• WHAT THE TASK REQUIRES
The expected response is a copy of every line in the entries below that includes the word "deux".

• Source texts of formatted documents
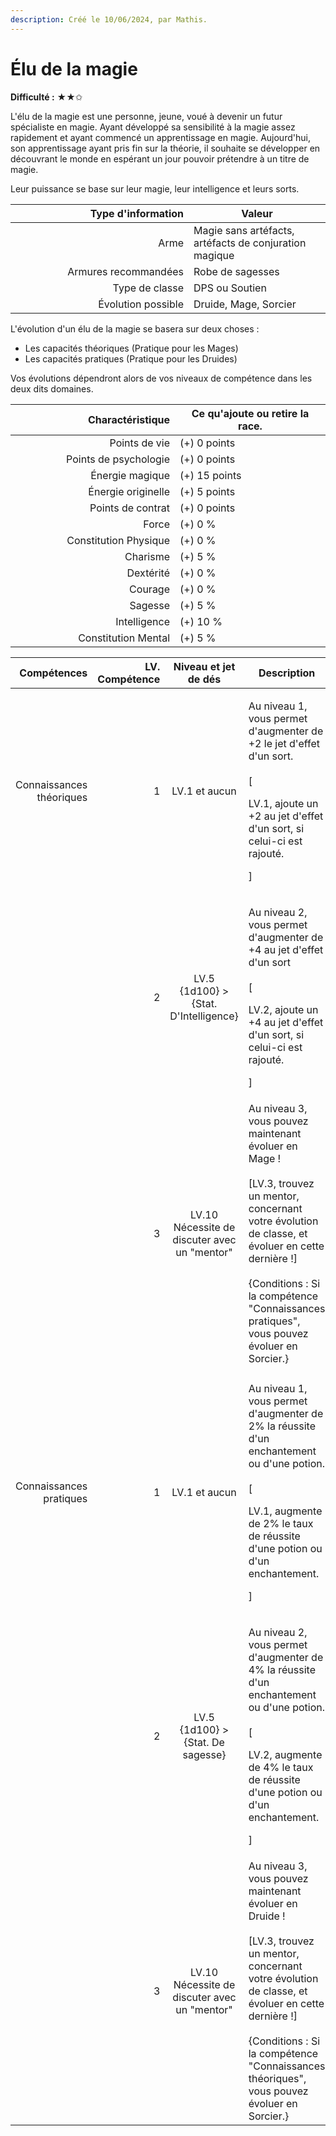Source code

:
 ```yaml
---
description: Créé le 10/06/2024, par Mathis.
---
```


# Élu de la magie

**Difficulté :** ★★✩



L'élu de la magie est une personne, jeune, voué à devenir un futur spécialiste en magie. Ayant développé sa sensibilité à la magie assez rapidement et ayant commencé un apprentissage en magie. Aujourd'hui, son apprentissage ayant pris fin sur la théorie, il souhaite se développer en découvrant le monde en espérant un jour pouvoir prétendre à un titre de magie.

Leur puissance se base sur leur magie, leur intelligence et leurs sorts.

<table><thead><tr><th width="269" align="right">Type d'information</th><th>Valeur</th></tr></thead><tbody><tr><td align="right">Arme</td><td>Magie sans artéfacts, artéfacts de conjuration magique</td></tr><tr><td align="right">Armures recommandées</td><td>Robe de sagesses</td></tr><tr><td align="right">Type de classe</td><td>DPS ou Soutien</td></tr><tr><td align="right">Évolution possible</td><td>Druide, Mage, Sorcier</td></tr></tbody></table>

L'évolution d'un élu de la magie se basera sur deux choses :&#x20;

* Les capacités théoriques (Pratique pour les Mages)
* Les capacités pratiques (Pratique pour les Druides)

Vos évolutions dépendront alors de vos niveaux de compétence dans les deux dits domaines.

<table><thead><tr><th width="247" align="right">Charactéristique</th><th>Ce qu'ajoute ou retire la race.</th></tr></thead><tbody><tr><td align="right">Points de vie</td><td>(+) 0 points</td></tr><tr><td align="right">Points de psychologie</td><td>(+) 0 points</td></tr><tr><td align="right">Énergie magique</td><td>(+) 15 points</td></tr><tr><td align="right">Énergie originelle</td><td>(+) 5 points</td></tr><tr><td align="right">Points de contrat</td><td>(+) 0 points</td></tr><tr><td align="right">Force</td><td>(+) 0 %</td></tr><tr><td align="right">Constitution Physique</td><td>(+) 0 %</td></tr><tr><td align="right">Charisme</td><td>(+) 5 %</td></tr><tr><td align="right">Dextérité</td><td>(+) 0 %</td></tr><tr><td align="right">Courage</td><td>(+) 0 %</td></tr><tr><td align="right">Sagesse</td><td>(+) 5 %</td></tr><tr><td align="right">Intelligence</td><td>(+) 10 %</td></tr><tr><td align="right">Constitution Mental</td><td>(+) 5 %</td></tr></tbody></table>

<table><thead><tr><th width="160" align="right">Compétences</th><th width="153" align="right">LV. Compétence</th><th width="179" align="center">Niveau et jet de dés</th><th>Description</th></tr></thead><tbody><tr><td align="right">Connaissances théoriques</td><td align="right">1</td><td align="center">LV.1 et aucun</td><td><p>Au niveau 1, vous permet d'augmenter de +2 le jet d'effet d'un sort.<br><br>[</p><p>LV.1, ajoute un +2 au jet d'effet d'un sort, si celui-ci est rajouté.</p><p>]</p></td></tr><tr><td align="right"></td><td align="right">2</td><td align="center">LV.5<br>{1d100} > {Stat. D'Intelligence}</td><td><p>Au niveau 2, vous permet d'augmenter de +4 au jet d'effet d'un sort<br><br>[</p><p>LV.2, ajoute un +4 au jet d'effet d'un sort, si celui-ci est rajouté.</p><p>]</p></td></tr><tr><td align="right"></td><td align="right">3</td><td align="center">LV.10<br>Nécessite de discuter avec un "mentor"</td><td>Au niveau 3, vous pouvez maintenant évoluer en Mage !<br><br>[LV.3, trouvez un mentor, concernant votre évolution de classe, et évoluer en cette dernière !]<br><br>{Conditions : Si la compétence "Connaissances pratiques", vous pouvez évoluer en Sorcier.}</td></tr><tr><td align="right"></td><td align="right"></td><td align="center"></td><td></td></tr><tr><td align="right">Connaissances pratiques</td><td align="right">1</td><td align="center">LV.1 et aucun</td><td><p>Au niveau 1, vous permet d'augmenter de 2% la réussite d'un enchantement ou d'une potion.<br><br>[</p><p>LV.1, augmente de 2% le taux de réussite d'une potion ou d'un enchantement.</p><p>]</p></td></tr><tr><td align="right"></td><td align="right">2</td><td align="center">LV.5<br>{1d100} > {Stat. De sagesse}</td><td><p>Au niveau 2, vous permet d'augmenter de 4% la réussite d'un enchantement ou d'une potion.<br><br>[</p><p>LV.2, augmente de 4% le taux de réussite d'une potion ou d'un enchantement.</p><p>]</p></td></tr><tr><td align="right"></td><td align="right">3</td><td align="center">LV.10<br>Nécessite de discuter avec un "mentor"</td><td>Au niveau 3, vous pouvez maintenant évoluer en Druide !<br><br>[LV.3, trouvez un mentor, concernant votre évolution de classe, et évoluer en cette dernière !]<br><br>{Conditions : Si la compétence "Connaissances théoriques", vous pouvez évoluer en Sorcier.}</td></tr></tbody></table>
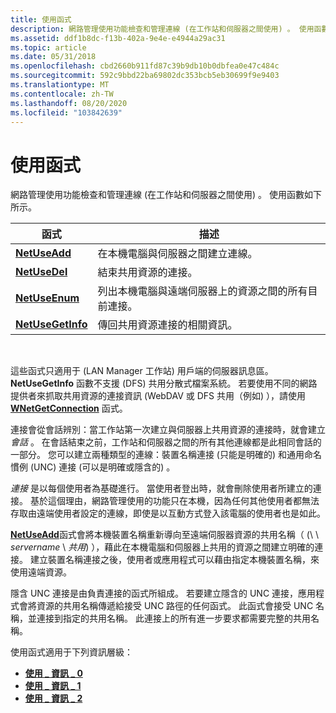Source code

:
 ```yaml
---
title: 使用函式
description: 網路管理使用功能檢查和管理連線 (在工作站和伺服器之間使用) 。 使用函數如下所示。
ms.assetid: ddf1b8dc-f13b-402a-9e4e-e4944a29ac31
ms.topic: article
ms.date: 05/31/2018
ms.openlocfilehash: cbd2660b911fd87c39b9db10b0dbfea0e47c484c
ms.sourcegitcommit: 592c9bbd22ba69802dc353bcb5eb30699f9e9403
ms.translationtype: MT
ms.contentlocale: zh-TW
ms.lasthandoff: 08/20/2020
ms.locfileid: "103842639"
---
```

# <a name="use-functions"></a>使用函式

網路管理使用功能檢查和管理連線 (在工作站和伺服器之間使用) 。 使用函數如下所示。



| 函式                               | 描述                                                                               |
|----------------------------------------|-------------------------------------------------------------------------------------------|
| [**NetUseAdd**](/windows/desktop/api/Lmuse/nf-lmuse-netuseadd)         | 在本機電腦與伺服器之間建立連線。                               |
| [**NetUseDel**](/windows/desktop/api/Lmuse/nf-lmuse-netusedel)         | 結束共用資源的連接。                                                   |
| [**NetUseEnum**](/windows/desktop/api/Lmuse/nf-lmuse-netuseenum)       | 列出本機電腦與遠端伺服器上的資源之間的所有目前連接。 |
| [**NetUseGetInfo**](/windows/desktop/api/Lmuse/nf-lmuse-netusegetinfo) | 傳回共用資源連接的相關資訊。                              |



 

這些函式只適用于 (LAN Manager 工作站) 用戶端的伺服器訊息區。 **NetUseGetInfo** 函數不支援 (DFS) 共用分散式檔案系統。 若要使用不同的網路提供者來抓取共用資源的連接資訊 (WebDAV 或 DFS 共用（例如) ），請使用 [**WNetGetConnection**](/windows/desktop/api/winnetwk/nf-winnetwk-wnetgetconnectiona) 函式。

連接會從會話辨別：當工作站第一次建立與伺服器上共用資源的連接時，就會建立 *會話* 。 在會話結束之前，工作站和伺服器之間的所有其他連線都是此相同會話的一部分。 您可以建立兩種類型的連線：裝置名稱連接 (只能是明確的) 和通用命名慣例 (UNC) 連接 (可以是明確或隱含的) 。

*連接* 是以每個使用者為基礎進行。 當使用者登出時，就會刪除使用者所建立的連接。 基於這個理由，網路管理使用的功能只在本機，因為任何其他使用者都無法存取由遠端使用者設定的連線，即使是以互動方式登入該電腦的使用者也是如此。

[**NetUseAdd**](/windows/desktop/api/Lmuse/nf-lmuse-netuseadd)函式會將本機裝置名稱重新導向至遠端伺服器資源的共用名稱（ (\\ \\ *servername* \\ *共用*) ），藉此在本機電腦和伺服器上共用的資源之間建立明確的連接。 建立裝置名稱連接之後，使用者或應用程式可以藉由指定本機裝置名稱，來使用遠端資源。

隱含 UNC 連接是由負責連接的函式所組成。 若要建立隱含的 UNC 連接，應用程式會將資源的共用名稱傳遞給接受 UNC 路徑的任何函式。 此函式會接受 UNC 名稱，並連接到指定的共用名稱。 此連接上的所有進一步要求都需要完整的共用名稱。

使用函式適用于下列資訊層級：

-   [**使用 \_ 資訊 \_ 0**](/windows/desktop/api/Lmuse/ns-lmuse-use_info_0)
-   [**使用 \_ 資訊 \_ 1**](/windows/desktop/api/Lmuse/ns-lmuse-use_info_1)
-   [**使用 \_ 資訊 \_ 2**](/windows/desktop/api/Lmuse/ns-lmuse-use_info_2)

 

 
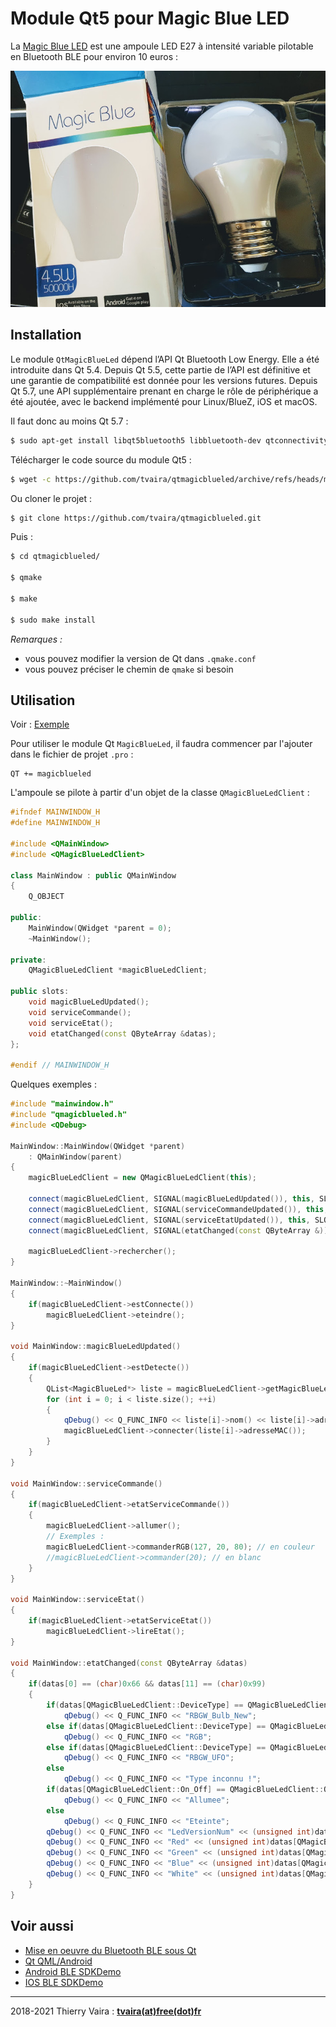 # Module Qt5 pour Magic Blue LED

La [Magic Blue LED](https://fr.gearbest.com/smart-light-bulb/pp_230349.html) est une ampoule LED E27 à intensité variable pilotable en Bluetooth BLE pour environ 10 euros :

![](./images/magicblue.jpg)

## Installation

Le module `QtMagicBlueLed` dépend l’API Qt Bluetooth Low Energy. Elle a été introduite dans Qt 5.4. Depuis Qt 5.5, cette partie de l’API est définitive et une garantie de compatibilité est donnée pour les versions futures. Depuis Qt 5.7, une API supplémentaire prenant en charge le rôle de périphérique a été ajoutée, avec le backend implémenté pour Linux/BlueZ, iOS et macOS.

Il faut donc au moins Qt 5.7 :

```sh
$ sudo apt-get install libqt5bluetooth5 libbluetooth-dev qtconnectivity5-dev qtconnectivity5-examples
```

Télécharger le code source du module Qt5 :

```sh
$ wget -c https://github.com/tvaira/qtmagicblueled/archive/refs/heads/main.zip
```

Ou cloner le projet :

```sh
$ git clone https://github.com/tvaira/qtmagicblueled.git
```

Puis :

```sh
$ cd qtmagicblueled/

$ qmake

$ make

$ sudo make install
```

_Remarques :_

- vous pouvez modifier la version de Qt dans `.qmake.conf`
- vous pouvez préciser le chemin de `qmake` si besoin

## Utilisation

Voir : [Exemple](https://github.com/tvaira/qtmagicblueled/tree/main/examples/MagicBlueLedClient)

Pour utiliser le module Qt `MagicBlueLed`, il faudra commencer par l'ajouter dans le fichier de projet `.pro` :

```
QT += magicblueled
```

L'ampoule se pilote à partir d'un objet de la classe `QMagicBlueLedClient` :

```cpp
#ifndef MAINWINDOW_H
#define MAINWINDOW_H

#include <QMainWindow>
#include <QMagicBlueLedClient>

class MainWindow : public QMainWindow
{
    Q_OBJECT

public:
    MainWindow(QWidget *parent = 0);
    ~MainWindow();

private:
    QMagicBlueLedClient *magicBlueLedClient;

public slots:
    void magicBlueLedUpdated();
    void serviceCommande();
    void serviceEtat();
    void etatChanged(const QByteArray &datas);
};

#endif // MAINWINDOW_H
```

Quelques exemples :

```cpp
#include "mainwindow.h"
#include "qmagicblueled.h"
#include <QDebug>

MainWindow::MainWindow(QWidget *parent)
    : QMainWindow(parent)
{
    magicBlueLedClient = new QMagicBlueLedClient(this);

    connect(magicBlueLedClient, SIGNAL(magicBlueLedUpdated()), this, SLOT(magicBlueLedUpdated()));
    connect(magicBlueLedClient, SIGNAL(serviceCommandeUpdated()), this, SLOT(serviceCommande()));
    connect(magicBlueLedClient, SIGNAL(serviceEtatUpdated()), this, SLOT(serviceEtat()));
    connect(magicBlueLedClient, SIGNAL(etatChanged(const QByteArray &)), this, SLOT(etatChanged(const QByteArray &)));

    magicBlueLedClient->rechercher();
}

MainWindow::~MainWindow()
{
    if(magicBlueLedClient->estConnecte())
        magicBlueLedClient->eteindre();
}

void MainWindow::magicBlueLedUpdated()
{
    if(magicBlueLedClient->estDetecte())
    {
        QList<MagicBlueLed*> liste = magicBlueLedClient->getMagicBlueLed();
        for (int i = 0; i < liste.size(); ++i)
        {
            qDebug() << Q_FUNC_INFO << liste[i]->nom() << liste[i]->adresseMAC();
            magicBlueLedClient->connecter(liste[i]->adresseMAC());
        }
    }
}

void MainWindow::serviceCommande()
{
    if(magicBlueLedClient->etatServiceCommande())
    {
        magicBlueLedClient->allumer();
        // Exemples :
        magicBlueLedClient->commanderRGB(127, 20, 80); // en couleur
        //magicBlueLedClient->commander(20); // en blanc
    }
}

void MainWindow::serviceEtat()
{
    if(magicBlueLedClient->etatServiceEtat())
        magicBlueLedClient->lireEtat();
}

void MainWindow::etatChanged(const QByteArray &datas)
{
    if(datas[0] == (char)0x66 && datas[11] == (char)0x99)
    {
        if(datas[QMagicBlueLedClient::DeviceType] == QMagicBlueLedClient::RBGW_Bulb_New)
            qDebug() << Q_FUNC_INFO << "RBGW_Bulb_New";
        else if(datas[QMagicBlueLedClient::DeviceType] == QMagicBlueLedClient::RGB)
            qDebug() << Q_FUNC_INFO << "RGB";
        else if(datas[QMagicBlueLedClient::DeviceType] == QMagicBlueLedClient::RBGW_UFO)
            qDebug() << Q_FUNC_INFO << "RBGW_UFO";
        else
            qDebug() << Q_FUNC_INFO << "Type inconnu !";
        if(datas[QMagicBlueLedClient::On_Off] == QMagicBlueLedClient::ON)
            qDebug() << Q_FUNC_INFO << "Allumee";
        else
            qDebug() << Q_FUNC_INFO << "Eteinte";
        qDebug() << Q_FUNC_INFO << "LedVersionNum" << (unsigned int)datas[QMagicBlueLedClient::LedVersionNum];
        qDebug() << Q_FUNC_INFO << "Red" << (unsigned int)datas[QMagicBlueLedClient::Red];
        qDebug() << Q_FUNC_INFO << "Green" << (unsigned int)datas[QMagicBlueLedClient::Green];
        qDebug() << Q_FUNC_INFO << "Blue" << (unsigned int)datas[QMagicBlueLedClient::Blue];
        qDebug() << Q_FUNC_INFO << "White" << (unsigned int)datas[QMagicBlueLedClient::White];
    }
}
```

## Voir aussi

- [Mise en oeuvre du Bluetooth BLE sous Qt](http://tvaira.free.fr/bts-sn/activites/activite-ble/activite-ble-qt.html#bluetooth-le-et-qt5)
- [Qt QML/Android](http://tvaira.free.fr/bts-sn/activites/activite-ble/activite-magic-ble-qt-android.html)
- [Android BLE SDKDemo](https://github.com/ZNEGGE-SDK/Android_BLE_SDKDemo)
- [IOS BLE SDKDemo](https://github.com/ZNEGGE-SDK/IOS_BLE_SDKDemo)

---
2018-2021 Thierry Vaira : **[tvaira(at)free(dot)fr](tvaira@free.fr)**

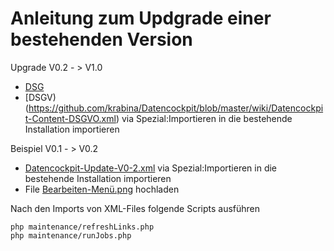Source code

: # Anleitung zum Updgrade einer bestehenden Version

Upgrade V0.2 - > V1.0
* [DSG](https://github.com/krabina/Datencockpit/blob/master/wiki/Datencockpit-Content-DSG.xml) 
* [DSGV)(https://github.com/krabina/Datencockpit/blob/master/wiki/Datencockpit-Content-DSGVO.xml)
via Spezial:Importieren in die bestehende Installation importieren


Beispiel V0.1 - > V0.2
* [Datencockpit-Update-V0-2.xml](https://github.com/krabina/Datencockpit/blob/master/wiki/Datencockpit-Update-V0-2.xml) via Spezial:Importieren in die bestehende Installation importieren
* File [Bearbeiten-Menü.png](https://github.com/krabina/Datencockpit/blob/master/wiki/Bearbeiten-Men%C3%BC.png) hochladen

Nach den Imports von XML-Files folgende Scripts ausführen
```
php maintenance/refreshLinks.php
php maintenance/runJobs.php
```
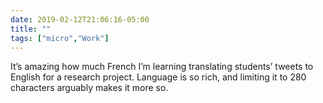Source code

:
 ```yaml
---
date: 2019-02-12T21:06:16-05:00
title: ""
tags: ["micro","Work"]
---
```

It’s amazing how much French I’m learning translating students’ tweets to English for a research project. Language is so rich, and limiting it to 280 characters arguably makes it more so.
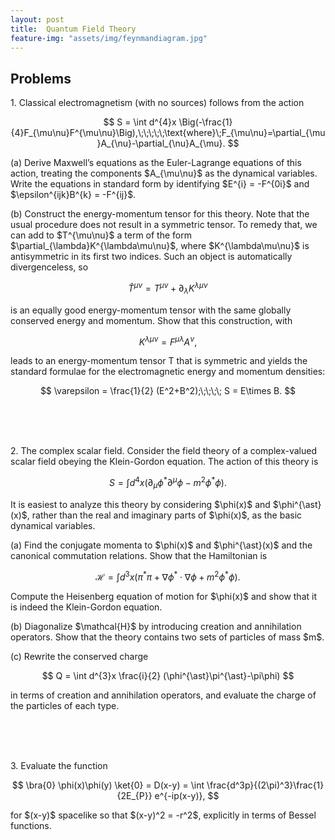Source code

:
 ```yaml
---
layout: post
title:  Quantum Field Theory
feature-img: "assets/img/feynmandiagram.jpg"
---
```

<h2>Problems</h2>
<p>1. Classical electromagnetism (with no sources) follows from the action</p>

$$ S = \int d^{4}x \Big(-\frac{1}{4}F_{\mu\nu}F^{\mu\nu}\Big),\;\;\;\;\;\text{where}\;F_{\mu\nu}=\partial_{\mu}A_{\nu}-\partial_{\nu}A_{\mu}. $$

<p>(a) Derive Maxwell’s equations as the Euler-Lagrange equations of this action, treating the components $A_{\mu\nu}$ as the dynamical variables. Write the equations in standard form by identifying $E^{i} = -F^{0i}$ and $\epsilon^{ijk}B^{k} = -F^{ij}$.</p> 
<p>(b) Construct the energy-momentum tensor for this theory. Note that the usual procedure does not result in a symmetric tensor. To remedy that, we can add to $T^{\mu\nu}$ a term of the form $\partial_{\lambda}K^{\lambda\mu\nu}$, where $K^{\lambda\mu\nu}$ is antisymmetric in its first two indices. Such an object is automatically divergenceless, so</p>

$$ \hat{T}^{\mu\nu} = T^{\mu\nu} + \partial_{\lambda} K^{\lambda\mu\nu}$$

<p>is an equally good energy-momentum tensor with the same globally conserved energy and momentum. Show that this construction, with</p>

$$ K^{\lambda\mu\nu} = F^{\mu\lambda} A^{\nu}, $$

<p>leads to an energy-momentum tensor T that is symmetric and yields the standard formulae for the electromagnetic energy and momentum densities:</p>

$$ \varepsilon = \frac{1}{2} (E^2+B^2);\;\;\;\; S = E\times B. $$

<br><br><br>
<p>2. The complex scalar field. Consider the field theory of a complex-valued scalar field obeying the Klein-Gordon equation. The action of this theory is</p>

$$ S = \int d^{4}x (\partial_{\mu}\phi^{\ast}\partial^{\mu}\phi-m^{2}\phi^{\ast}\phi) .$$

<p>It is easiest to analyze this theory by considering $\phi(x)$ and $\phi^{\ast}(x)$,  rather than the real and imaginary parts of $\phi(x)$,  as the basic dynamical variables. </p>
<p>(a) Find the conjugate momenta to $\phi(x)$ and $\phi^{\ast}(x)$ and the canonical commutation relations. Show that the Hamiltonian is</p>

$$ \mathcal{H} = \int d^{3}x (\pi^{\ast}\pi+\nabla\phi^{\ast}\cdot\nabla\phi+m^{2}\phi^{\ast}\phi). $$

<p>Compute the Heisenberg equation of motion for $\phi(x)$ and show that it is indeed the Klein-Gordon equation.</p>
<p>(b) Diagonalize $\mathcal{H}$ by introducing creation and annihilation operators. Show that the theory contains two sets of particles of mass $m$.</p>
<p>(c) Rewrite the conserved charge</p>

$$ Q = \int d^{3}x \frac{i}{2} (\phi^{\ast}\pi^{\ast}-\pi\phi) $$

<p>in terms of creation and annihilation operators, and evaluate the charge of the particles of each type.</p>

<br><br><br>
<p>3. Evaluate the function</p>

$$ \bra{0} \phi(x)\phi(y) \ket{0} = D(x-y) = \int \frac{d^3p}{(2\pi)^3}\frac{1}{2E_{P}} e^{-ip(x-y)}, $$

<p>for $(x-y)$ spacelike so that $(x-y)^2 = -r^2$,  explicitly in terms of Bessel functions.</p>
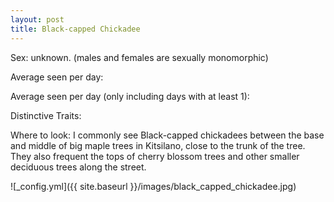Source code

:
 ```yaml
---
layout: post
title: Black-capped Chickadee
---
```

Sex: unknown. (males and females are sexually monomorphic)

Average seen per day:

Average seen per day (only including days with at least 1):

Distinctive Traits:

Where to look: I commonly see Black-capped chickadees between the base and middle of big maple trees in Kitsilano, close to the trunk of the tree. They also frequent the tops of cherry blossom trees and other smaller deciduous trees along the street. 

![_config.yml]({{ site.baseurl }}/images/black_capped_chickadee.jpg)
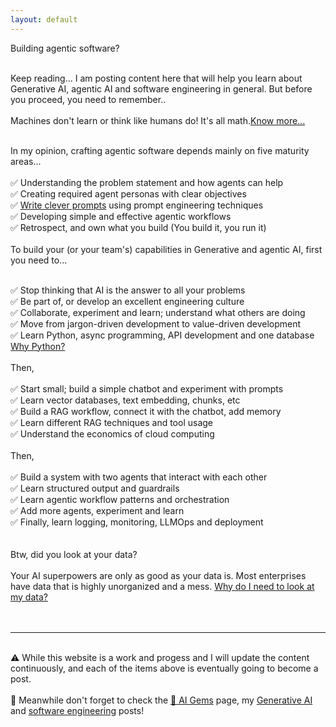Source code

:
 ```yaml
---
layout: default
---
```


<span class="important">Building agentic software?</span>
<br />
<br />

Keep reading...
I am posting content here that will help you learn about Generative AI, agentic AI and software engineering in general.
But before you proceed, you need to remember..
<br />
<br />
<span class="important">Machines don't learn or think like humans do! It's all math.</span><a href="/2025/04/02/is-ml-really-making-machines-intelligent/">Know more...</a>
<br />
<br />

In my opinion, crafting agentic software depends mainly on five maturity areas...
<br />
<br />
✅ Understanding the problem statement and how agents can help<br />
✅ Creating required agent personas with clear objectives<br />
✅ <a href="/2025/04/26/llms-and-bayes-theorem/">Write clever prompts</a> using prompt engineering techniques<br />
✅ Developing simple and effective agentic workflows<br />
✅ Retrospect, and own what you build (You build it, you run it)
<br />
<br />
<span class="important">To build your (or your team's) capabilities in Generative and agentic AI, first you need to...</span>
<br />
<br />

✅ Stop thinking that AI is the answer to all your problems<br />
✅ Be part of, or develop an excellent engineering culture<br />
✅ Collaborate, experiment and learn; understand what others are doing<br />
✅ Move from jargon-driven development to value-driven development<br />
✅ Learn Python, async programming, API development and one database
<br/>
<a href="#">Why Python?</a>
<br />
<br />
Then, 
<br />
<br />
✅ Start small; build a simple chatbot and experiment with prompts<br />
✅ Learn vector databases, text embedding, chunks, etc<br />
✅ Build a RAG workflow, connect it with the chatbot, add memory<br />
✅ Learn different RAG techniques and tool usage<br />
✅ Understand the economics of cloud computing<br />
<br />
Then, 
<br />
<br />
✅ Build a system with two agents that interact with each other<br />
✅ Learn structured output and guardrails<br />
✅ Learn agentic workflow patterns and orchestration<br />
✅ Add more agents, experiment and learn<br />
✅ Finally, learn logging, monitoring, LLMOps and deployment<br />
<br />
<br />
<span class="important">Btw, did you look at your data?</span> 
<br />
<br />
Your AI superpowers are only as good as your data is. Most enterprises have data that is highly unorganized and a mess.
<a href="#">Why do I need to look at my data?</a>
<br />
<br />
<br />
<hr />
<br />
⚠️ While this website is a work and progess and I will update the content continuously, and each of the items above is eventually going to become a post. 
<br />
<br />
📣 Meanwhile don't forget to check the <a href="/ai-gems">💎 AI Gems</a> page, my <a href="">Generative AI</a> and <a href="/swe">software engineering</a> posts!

• TASK RESULT
L'évolution d'un élu de la magie se basera sur deux choses :&#x20;
Vos évolutions dépendront alors de vos niveaux de compétence dans les deux dits domaines.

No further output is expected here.